(Estou curioso quanto tempo vai durar a duração e intensidade da cobertura mediática, sobretudo televisiva, em Portugal da morte da Rainha Isabel II. Os critérios editoriais pertencem às televisões e meios de comunicação em geral e longe de mim a pretensão de discutir esses critérios. O meu ponto é a evidente diferença de significado que a morte da Rainha e sua sucessão apresentam no Reino Unido e num país como Portugal, embora protagonista de uma aliança bem antiga. Justificada no Reino Unido, talvez excessiva cá pelo burgo, a cobertura mediática do acontecimento não pode ser desligada da singularidade plena da monarquia britânica. Se a análise não me atraiçoa, comparando as monarquias que vigoram sobretudo na Europa e o reconhecimento pelas respetivas sociedades da sua importância, a singularidade do Reino Unido é tão marcante e diferenciada que nos pode ajudar a explicar o significado último da morte de Isabel II. É nesse contexto de singularidade britânica que me custa a entender a massiva projeção mediática da sua morte na televisão portuguesa. O Governo terá visto com algum sossego a discussão do seu pacote de medidas anti-inflação relegado para plano mais que secundário …).

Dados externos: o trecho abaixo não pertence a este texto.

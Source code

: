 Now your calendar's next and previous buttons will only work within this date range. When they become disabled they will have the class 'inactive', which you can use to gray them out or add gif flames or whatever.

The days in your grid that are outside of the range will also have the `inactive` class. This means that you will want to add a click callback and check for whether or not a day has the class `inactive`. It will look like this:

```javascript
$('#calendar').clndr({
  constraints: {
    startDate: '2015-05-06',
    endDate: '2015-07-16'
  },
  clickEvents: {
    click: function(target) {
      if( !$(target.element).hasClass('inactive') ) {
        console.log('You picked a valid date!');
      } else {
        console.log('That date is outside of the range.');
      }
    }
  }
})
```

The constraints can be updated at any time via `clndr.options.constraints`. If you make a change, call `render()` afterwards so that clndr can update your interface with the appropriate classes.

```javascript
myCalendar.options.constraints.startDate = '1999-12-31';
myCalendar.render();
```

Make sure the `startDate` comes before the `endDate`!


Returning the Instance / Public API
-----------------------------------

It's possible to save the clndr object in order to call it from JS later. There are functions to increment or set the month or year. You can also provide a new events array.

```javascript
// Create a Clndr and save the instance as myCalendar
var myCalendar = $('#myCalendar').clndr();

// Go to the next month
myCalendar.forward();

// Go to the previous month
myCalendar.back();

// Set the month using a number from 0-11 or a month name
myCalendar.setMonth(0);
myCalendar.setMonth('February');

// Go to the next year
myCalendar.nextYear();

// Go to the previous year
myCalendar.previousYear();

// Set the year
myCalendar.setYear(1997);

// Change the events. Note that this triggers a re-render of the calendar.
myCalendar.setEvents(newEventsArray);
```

De facto, por mais que o esforço mediático da monarquia britânica seja desenvolvido com competência, sobretudo depois da sua adaptação aos novos tempos e quase perdido na memória que está o caso Diana, é ineludível que a Rainha (menos a Família Real) tem um papel declaradamente evidente de agregação do povo britânico. O Reino já viveu melhores dias, embora o excêntrico Boris Johnson tenha ensaiado a reconstituição da pompa e circunstância imperial. A Escócia não desiste da ideia de independência e de referendo nessa área, sobretudo depois do Brexit perturbar a opção claramente europeia dos Escoceses. A Irlanda do Norte reagiu violentamente às trapalhadas geradas pelo Brexit e o projeto da Grande e Única Irlanda não está esquecido. O País de Gales será talvez o mais recalcitrante a uma desagregação do Reino Unido e tem o seu Príncipe de Gales agora transformado em Carlos III, o novo Rei. A Inglaterra está a braços com um profundo “divide”, fraturada entre uma cosmopolita aglomeração de Londres que não queria o Brexit e o restante território. Ora, nestes dias de um Reino pouco Unido, a figura da Rainha e de Isabel II em particular acabou por funcionar como um símbolo de referência (e de união) do que é ser britânico num mundo de hoje em profunda transformação. O facto de se tratar de um longo reinado, com a jovem Elizabeth a acompanhar o seu pai em plena Segunda Guerra Mundial, transformou a Rainha num referencial de memória que foi acompanhando diferentes gerações de britânicos. É isso, em meu entender, que explica a inequívoca aceitação popular da monarca e a identificação do povo britânico com a postura da sua Rainha. A imagem de uma Isabel II, de preto, sozinha, por força das limitações do confinamento, na cerimónia da morte do Príncipe Filipe, seu Marido, e o impacto que essa imagem teve no cidadão comum são uma evidência indesmentível do caráter identitário de um símbolo que une pelos traços identitários que proporciona.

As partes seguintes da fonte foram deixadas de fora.